Onszelf overbodig maken
Tumor-First is inmiddels twee jaar onderweg. In die twee jaar is veel bereikt, aldus Hoogerbrugge: “Het belangrijkste is dat alle centra die zich in Nederland met ovariumcarcinoom bezighouden, dus alle umc’s en de regionale ziekenhuizen in hun adherentiegebied, zijn aangesloten; niet alle centra zijn echter even ver met de implementatie. De Hullu vult aan: “We zijn blij met de multidisciplinaire samenwerking die gerealiseerd is. Dat was best een uitdaging, omdat er allerlei historische netwerken waren, bijvoorbeeld van gynaecologisch oncologen, pathologen en genetici die niet allemaal synchroon liepen. Die hebben we moeten stroomlijnen om te komen waar we nu staan.”

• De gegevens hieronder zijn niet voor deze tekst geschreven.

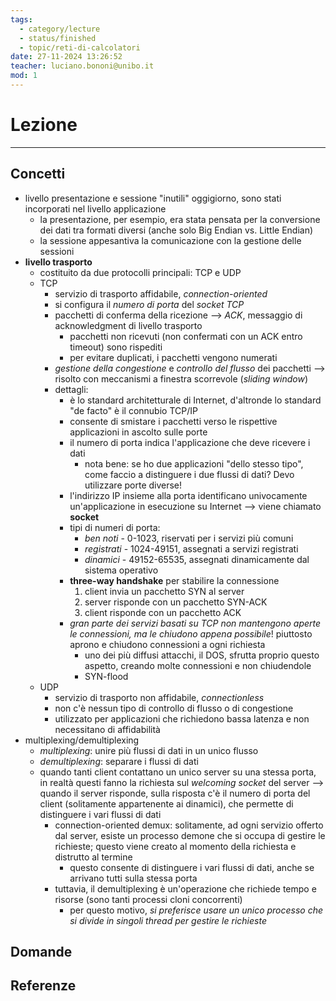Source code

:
 ```yaml
---
tags:
  - category/lecture
  - status/finished
  - topic/reti-di-calcolatori
date: 27-11-2024 13:26:52
teacher: luciano.bononi@unibo.it
mod: 1
---
```

# Lezione
---
## Concetti
- livello presentazione e sessione "inutili" oggigiorno, sono stati incorporati nel livello applicazione
	- la presentazione, per esempio, era stata pensata per la conversione dei dati tra formati diversi (anche solo Big Endian vs. Little Endian)
	- la sessione appesantiva la comunicazione con la gestione delle sessioni
- **livello trasporto**
	- costituito da due protocolli principali: TCP e UDP
	- TCP
		- servizio di trasporto affidabile, _connection-oriented_
		- si configura il _numero di porta_ del _socket TCP_
		- pacchetti di conferma della ricezione --> _ACK_, messaggio di acknowledgment di livello trasporto
			- pacchetti non ricevuti (non confermati con un ACK entro timeout) sono rispediti
			- per evitare duplicati, i pacchetti vengono numerati
		- _gestione della congestione_ e _controllo del flusso_ dei pacchetti --> risolto con meccanismi a finestra scorrevole (_sliding window_)
		- dettagli:
			- è lo standard architetturale di Internet, d'altronde lo standard "de facto" è il connubio TCP/IP
			- consente di smistare i pacchetti verso le rispettive applicazioni in ascolto sulle porte
			- il numero di porta indica l'applicazione che deve ricevere i dati
				- nota bene: se ho due applicazioni "dello stesso tipo", come faccio a distinguere i due flussi di dati? Devo utilizzare porte diverse!
			- l'indirizzo IP insieme alla porta identificano univocamente un'applicazione in esecuzione su Internet --> viene chiamato **socket**
			- tipi di numeri di porta:
				- _ben noti_ - 0-1023, riservati per i servizi più comuni
				- _registrati_ - 1024-49151, assegnati a servizi registrati
				- _dinamici_ - 49152-65535, assegnati dinamicamente dal sistema operativo
			- **three-way handshake** per stabilire la connessione
				1. client invia un pacchetto SYN al server
				2. server risponde con un pacchetto SYN-ACK
				3. client risponde con un pacchetto ACK
			- _gran parte dei servizi basati su TCP non mantengono aperte le connessioni, ma le chiudono appena possibile_! piuttosto aprono e chiudono connessioni a ogni richiesta
				- uno dei più diffusi attacchi, il DOS, sfrutta proprio questo aspetto, creando molte connessioni e non chiudendole
				- SYN-flood
	- UDP
	    - servizio di trasporto non affidabile, _connectionless_
	    - non c'è nessun tipo di controllo di flusso o di congestione
	    - utilizzato per applicazioni che richiedono bassa latenza e non necessitano di affidabilità
- multiplexing/demultiplexing
	- _multiplexing_: unire più flussi di dati in un unico flusso
	- _demultiplexing_: separare i flussi di dati
	- quando tanti client contattano un unico server su una stessa porta, in realtà questi fanno la richiesta sul _welcoming socket_ del server --> quando il server risponde, sulla risposta c'è il numero di porta del client (solitamente appartenente ai dinamici), che permette di distinguere i vari flussi di dati
		- connection-oriented demux: solitamente, ad ogni servizio offerto dal server, esiste un processo demone che si occupa di gestire le richieste; questo viene creato al momento della richiesta e distrutto al termine
			- questo consente di distinguere i vari flussi di dati, anche se arrivano tutti sulla stessa porta
		- tuttavia, il demultiplexing è un'operazione che richiede tempo e risorse (sono tanti processi cloni concorrenti)
			- per questo motivo, _si preferisce usare un unico processo che si divide in singoli thread per gestire le richieste_

## Domande

## Referenze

Het uiteindelijke doel dat Hoogerbrugge en De Hullu voor ogen hebben, is zichzelf overbodig maken: “Zorgen dat het loopt als een trein met dezelfde stappen en dezelfde kwaliteitscriteria, ook als wij ons er niet meer mee bemoeien.” Een van de manieren om dit te bereiken is om de werkwijze een plaats te geven in de richtlijn Ovariumcarcinoom. Dat gebeurt in de eerstvolgende update, die elk moment kan verschijnen. Daarnaast spannen Hoogerbrugge, De Hullu en het projectteam zich continu in om het Tumor-First-concept onder de aandacht te brengen en te houden bij de doelgroepen.
Referenties
1. Arts-de Jong M, et al. Eur J Cancer 2016;61:137-45.
2. Vos JR, et al .J Natl Cancer Inst 2020;112:161-9.